# Problem to work on
Reply with one number, the count of lines below that contain the string "inject".

Records contained in a dataset:
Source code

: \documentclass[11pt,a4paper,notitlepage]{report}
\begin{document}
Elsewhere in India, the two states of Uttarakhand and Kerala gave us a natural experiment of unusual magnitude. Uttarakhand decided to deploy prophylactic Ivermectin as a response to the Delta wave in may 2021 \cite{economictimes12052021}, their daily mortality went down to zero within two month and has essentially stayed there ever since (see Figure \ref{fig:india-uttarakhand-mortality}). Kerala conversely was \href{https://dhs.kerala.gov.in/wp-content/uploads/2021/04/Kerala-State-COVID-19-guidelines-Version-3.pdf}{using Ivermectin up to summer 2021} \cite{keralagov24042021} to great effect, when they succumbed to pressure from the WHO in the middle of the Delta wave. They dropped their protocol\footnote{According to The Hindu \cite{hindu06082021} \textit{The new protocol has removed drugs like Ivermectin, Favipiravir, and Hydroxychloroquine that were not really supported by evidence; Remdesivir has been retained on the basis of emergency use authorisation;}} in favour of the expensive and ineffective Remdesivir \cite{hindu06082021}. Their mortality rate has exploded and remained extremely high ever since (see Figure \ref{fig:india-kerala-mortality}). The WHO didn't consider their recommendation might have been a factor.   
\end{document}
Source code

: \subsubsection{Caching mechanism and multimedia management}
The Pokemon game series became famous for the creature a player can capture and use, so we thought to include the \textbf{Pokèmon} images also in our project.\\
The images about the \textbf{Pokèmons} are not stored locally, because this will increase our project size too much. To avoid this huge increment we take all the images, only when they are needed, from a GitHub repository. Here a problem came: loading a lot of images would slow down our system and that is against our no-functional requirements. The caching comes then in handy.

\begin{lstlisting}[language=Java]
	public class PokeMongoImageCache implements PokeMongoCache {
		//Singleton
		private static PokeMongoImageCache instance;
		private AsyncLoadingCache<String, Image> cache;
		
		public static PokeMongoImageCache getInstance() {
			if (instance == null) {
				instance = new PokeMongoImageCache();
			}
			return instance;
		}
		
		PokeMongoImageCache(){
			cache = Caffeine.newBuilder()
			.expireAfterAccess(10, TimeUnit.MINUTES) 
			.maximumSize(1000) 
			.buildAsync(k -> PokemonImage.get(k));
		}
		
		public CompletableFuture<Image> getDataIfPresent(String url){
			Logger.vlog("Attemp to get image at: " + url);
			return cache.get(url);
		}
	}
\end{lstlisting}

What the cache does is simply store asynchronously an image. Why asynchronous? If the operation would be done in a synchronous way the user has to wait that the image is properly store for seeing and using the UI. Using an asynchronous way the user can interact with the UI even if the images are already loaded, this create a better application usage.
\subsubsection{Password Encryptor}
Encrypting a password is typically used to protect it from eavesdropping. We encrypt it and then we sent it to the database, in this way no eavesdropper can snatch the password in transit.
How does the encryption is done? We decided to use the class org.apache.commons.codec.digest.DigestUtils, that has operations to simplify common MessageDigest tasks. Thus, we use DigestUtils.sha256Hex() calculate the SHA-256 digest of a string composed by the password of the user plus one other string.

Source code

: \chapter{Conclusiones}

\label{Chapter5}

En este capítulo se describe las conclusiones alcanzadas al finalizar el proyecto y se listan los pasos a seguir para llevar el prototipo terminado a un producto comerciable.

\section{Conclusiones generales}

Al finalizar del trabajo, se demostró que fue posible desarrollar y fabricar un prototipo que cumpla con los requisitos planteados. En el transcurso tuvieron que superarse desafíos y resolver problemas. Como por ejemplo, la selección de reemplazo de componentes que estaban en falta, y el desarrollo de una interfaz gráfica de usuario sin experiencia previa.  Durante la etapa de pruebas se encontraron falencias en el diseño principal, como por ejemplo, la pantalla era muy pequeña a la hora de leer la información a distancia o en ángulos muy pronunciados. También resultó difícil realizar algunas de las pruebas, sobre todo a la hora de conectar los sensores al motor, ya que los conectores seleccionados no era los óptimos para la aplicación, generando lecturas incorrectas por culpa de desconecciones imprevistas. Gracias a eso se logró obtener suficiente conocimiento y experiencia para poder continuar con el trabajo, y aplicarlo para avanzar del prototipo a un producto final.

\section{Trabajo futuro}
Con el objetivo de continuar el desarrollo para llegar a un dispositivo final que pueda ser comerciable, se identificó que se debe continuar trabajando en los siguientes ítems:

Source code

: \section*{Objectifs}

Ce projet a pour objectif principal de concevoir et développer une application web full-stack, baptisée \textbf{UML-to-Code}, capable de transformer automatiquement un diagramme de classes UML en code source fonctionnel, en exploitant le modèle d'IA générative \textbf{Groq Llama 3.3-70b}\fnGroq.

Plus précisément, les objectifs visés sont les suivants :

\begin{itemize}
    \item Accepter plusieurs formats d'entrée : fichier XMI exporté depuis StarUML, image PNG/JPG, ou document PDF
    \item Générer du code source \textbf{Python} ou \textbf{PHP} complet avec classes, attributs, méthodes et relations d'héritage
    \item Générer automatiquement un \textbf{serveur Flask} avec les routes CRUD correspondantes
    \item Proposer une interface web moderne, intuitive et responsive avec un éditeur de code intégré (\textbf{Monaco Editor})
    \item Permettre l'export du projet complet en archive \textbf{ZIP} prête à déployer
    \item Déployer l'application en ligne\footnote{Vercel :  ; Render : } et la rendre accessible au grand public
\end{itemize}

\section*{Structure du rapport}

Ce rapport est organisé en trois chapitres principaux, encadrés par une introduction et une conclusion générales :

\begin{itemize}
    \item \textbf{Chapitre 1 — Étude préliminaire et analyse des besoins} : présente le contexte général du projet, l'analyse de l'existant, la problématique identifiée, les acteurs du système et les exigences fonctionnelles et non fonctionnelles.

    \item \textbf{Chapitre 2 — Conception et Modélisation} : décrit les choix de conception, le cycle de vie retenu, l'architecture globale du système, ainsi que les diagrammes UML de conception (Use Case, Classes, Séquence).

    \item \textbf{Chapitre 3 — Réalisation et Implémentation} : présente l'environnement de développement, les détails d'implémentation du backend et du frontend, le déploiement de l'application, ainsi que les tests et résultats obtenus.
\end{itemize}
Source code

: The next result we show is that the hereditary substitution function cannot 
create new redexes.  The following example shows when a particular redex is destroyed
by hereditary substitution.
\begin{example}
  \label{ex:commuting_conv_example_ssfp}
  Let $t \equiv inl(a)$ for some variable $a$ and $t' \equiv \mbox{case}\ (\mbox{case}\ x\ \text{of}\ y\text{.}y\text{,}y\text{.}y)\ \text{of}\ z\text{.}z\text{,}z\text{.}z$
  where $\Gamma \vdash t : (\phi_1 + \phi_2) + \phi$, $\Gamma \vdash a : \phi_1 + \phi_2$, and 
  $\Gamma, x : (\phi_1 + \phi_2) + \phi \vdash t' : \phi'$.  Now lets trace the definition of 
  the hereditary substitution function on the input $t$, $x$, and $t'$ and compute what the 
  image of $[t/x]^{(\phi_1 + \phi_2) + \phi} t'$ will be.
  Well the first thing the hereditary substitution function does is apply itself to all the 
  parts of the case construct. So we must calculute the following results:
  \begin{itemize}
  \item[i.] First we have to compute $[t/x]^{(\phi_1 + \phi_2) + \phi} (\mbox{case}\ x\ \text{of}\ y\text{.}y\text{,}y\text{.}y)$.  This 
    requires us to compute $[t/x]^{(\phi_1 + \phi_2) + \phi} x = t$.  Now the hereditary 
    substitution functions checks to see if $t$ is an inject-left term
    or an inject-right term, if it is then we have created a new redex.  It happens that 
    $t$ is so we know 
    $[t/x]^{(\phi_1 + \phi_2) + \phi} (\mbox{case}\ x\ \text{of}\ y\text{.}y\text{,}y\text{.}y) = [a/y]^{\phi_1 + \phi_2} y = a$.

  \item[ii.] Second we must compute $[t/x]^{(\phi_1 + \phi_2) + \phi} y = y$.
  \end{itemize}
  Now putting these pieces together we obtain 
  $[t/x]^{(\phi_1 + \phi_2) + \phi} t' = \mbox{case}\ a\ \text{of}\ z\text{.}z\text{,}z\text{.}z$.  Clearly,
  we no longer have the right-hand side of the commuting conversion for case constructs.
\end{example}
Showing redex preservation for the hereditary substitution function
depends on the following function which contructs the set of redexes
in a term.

# Written answer
2